• Exercise prompt:
Examine the records below. Report how many of their lines contain the word "means", with no other content.

### The records

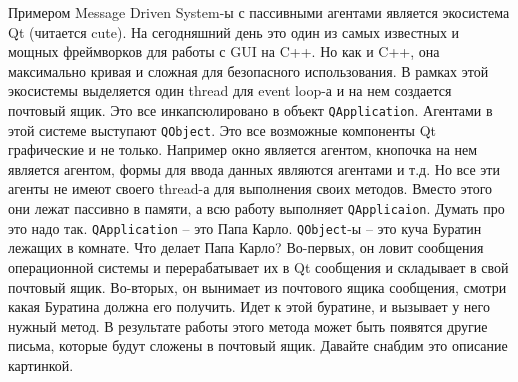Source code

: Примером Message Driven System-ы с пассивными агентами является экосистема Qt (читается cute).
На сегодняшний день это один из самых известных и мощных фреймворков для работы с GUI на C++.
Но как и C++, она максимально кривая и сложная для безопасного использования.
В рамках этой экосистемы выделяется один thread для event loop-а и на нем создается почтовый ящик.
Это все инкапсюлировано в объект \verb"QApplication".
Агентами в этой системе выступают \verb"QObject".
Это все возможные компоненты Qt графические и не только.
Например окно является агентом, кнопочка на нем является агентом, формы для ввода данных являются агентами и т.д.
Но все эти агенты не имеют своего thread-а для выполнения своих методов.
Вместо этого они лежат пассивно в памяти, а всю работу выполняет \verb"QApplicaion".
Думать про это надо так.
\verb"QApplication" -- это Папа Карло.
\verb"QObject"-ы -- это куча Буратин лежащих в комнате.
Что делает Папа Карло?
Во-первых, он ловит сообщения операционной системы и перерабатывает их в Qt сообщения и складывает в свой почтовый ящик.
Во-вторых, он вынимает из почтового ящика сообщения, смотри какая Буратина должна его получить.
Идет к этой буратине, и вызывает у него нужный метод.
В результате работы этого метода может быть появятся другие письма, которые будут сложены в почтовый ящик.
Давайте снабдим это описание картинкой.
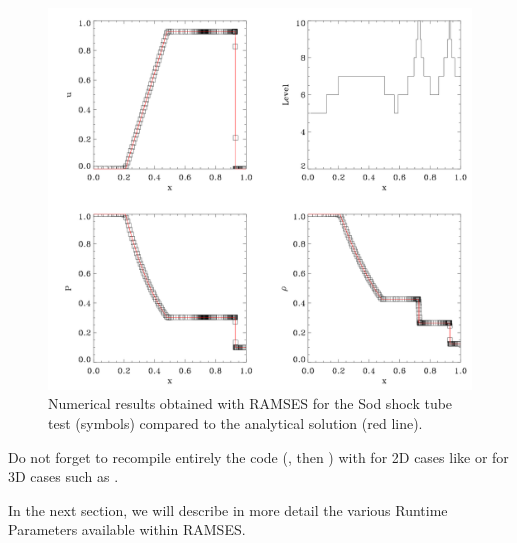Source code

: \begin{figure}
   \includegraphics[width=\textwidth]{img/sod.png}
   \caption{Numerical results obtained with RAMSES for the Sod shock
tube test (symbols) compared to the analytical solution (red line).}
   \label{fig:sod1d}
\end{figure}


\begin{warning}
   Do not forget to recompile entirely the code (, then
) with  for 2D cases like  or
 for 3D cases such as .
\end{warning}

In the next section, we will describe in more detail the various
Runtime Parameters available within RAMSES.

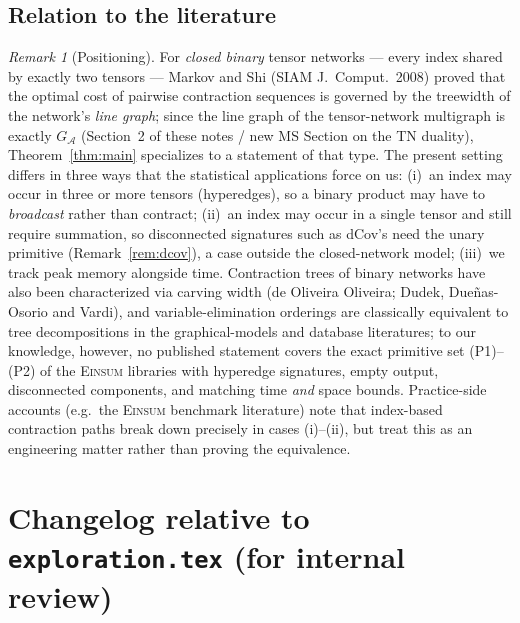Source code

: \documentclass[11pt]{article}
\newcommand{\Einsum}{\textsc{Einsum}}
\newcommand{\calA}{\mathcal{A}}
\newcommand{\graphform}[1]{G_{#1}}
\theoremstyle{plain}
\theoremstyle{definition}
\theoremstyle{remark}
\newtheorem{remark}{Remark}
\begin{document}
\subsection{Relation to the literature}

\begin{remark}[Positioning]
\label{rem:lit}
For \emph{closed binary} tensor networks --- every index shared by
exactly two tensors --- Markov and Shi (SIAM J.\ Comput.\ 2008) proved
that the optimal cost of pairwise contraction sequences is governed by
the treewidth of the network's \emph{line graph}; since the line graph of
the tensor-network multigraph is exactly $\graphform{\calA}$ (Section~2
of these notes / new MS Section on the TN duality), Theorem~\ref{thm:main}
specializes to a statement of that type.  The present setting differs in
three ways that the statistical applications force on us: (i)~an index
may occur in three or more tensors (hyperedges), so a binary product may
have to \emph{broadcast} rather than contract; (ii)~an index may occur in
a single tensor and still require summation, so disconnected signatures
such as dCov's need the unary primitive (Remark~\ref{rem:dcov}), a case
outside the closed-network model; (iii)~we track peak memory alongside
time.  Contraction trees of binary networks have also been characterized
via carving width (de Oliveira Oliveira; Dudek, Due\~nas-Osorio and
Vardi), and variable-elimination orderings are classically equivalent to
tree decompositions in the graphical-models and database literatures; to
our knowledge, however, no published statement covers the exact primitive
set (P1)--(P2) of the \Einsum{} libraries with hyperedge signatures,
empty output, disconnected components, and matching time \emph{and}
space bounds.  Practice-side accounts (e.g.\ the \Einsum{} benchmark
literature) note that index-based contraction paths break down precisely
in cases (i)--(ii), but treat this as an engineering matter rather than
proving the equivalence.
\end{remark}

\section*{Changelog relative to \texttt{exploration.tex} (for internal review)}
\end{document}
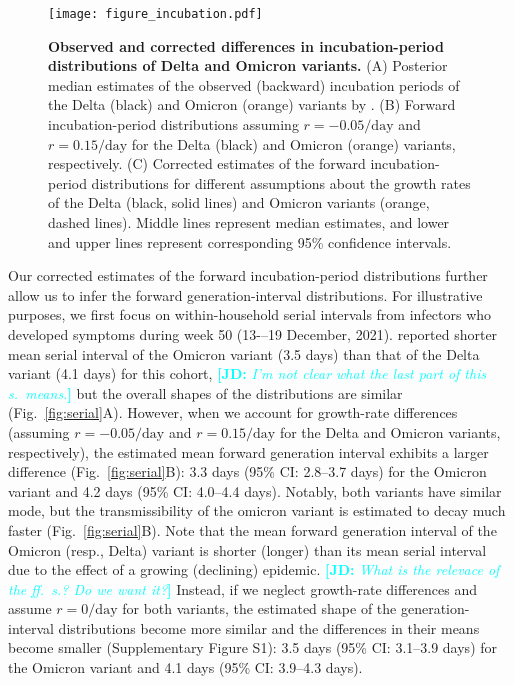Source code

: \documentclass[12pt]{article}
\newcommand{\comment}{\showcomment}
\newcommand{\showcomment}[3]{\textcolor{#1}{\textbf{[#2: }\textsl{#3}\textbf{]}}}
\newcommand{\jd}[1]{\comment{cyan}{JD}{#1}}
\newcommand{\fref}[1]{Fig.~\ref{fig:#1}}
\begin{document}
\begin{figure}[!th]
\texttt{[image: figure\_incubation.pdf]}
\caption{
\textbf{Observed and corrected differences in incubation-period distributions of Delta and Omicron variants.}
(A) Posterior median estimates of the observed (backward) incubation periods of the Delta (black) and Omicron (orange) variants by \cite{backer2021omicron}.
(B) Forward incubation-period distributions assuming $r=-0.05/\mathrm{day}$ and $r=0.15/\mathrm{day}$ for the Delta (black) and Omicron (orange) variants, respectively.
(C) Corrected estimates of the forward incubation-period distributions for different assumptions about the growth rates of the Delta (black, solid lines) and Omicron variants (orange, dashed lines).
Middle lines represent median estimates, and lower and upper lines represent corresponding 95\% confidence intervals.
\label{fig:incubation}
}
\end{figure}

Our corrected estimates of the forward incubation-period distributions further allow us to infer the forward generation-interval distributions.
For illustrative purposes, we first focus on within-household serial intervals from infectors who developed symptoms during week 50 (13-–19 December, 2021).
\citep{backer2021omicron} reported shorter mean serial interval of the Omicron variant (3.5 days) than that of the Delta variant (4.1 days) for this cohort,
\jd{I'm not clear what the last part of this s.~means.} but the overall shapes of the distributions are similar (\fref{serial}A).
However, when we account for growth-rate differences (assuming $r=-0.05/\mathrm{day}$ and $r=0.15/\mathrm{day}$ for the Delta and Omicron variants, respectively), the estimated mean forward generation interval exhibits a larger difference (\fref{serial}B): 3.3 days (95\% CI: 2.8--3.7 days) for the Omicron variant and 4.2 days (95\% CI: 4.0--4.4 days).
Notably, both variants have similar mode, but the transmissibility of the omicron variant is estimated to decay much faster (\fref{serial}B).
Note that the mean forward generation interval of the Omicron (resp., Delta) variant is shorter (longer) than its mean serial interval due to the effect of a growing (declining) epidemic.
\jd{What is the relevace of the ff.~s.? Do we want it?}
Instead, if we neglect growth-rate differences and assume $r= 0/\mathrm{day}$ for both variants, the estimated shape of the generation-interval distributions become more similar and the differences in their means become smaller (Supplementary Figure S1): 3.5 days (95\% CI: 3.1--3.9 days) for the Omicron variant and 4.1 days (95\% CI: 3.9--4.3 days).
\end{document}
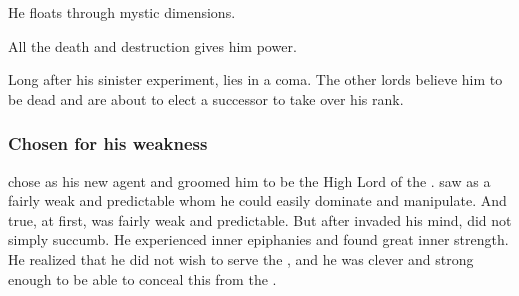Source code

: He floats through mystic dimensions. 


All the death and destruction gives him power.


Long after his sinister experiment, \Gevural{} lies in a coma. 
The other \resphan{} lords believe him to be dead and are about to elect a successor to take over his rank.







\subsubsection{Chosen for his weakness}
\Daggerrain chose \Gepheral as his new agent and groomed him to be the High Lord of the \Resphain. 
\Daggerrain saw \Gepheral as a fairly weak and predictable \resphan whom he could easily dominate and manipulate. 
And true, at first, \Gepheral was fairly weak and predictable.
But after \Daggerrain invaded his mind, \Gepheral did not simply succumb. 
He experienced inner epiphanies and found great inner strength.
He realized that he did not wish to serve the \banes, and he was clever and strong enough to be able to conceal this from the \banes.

######

• Written reply:
2